[Start of section]
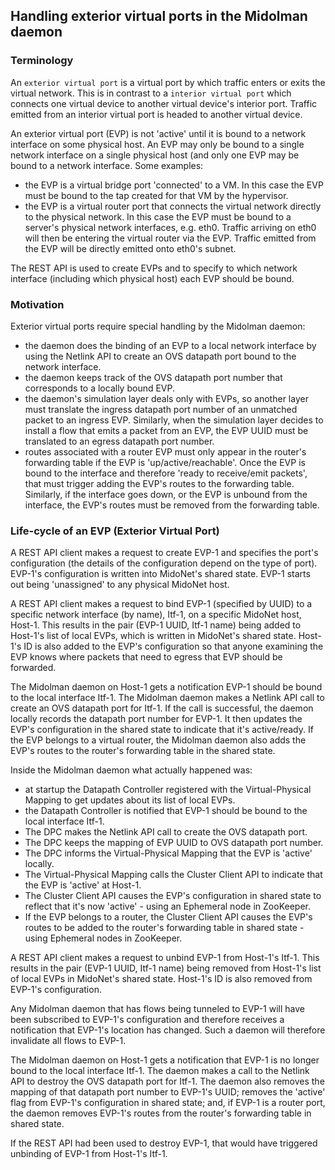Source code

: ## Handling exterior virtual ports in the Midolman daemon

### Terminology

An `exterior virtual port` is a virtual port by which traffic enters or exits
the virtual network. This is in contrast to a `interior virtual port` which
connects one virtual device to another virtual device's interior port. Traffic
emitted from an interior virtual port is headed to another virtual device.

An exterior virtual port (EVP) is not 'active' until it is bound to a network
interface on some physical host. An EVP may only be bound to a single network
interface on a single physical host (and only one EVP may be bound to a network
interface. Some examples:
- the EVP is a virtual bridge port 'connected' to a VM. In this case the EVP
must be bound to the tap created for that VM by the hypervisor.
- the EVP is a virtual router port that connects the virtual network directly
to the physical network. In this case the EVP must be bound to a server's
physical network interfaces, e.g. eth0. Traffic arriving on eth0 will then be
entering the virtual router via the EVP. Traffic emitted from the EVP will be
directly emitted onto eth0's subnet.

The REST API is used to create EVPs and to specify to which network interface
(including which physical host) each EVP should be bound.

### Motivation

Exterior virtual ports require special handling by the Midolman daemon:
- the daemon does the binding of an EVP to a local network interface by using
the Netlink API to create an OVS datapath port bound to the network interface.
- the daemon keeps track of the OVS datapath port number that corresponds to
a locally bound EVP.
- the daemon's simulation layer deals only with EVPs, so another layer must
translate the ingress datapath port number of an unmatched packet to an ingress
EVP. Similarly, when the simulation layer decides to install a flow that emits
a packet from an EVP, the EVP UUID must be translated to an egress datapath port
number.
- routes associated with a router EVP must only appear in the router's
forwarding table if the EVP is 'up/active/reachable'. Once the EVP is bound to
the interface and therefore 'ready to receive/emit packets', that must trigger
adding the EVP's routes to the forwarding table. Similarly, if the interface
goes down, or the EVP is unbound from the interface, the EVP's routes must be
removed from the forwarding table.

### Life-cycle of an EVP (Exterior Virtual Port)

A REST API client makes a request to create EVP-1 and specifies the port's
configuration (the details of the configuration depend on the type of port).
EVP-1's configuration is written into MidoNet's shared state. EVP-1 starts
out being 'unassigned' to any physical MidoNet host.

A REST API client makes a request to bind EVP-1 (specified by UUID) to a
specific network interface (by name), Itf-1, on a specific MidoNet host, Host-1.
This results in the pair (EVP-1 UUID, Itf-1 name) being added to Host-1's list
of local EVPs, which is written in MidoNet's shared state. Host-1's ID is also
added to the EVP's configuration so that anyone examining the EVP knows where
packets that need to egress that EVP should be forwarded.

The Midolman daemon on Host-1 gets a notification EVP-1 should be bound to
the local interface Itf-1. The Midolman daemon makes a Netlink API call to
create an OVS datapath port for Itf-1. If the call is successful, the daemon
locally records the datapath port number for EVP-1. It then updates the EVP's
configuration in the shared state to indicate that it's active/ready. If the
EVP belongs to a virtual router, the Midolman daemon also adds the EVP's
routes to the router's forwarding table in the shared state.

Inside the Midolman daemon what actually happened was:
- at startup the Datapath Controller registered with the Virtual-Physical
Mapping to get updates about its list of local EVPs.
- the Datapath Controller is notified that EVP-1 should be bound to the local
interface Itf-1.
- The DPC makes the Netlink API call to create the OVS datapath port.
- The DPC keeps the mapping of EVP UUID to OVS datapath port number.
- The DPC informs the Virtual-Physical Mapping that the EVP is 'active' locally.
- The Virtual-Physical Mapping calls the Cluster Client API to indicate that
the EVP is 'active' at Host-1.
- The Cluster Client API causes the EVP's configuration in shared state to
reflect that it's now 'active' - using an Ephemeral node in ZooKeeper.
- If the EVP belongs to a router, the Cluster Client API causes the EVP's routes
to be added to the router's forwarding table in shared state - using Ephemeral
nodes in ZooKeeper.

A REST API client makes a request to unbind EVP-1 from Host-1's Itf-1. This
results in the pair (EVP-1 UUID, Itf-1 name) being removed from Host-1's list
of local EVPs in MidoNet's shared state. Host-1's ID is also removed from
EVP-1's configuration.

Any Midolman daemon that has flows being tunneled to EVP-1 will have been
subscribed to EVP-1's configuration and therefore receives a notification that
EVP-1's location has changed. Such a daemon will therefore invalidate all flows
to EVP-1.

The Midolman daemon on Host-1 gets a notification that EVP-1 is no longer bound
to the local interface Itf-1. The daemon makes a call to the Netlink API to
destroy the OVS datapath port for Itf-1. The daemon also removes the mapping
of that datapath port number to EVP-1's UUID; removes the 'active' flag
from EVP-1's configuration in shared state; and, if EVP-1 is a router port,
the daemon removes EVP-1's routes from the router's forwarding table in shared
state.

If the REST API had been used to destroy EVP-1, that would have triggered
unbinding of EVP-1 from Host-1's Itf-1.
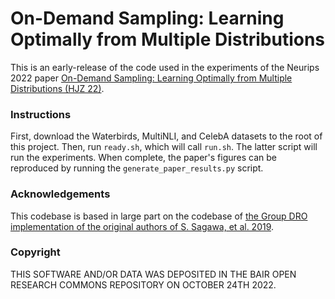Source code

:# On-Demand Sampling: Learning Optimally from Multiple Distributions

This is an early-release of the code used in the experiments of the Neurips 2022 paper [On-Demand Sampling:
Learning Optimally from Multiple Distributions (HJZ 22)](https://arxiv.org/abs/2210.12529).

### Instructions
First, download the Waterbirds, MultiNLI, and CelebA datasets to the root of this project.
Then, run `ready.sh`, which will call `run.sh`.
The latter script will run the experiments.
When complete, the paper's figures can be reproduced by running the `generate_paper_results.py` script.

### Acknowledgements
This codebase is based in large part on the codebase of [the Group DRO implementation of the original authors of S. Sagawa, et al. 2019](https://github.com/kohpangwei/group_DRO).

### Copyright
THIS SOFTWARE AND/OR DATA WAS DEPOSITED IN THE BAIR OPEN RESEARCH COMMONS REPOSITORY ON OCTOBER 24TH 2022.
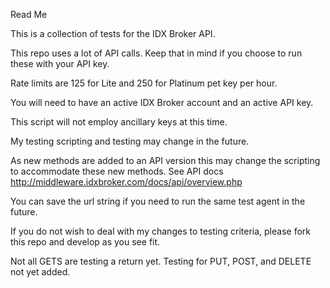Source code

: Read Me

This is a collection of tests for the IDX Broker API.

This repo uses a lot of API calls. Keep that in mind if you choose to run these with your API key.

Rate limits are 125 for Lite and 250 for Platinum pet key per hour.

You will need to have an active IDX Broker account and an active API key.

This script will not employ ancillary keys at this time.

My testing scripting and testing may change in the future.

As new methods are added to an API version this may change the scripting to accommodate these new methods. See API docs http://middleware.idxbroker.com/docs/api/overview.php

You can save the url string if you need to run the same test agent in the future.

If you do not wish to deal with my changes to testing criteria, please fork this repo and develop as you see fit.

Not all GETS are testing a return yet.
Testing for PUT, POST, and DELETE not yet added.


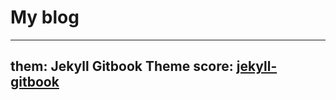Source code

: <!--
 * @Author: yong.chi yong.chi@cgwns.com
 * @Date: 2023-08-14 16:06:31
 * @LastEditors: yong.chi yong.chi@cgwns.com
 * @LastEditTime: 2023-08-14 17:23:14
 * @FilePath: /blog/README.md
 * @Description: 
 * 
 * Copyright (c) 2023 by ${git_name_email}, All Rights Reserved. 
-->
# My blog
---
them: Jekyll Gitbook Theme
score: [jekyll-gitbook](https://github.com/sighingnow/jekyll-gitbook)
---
[End of section]
[Start of section]
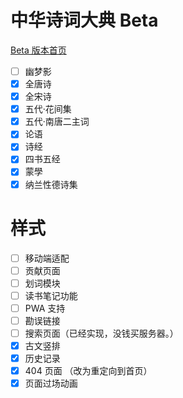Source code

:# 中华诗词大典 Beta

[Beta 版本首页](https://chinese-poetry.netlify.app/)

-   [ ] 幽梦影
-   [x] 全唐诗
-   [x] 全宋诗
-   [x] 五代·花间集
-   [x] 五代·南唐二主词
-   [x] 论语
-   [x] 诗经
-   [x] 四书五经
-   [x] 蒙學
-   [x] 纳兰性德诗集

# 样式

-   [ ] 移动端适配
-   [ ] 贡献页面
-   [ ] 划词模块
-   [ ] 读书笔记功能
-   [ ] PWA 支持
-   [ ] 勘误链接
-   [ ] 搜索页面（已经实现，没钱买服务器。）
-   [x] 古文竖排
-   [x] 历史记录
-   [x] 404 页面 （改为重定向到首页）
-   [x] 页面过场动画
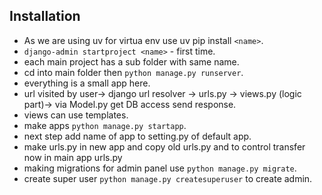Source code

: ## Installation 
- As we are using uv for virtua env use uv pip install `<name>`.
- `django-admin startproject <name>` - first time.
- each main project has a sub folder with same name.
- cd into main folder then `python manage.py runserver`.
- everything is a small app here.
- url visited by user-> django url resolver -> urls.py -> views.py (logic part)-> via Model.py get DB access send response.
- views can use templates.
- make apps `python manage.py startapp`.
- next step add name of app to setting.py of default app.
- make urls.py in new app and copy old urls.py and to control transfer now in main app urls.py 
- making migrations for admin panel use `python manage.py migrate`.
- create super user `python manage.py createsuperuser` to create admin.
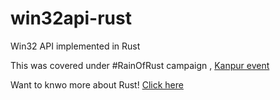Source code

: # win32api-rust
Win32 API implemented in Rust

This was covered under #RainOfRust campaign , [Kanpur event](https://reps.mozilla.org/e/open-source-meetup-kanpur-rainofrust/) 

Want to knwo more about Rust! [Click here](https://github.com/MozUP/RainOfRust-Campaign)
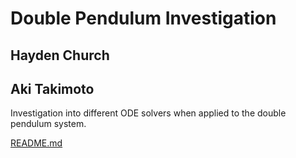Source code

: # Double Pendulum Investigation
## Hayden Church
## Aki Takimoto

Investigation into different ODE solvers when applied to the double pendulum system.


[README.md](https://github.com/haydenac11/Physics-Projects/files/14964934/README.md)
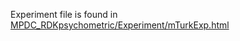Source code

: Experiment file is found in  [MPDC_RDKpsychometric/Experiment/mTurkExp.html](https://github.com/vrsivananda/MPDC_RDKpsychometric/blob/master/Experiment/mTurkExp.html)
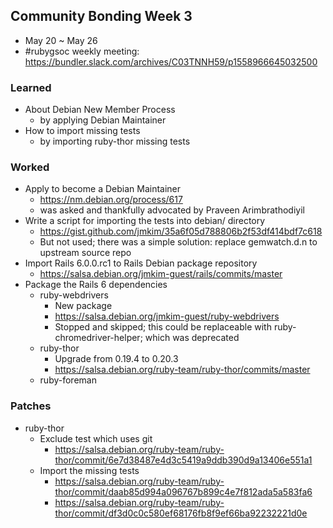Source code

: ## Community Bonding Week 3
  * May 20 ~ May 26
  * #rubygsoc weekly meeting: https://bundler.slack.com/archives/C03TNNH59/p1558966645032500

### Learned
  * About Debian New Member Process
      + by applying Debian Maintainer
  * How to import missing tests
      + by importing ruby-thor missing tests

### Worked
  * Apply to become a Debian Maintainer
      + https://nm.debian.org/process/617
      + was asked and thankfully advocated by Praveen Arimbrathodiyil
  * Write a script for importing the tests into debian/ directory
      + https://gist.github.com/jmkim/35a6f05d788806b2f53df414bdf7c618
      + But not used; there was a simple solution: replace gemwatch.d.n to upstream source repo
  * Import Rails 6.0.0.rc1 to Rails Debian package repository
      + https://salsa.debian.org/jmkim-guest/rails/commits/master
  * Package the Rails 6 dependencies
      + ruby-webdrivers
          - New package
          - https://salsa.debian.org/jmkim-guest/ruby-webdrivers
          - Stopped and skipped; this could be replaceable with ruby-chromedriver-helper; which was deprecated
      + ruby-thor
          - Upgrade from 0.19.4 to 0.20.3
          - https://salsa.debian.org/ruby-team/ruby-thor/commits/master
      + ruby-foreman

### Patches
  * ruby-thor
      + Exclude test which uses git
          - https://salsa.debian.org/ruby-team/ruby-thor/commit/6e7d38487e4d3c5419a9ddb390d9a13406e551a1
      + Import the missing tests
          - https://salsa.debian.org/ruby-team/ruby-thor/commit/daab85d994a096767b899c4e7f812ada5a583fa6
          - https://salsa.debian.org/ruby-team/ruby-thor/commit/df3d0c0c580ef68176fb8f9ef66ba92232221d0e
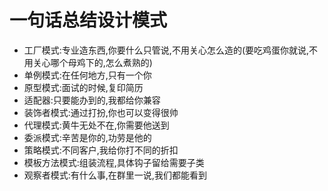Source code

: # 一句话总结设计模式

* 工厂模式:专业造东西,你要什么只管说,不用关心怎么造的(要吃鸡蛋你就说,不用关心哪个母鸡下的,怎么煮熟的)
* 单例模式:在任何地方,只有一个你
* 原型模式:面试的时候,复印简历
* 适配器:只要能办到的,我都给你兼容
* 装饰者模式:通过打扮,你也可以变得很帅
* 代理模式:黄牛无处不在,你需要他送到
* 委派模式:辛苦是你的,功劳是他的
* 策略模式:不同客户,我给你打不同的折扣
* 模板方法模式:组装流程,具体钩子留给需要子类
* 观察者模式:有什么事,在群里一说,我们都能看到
[End of section]
[Start of section]
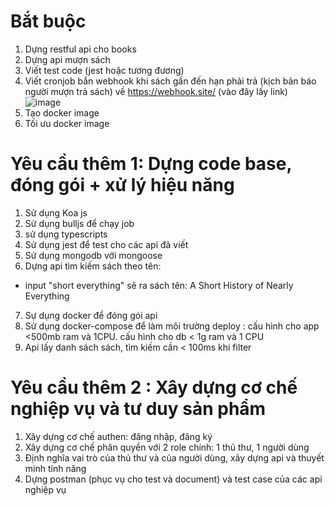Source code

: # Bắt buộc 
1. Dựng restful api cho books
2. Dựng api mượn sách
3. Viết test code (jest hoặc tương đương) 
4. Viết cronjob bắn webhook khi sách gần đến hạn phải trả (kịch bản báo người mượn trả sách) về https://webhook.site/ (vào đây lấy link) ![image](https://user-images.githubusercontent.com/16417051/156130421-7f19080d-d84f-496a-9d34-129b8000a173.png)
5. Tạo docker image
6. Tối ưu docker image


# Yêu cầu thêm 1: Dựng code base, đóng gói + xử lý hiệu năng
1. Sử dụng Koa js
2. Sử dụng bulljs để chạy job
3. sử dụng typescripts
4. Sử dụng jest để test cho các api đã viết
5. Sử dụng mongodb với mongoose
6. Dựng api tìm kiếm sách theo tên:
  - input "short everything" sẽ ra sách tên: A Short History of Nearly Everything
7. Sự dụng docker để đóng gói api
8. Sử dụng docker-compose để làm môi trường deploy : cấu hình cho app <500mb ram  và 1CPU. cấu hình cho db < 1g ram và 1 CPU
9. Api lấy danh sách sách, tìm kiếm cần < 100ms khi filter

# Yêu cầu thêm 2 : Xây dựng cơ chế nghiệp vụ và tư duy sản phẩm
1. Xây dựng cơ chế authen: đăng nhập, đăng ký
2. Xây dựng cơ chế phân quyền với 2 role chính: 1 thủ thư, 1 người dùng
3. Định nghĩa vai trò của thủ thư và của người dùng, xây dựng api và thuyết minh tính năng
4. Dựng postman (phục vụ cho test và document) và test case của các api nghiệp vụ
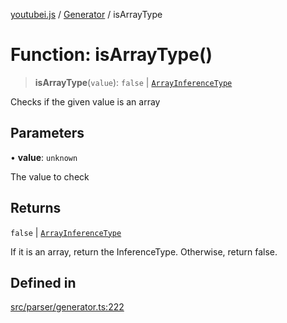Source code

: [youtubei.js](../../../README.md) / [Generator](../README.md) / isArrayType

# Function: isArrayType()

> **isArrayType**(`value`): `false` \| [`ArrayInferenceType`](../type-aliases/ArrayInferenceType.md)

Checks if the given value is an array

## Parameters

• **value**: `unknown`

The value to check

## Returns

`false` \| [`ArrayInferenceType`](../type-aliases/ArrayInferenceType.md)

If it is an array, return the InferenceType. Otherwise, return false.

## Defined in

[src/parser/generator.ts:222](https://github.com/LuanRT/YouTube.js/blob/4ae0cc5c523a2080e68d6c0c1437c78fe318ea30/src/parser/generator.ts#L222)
[End of section]
**TASK TO COMPLETE**
Count every line of the data above where "tests" appears, and give the total only.

**WRITTEN SOLUTION**
5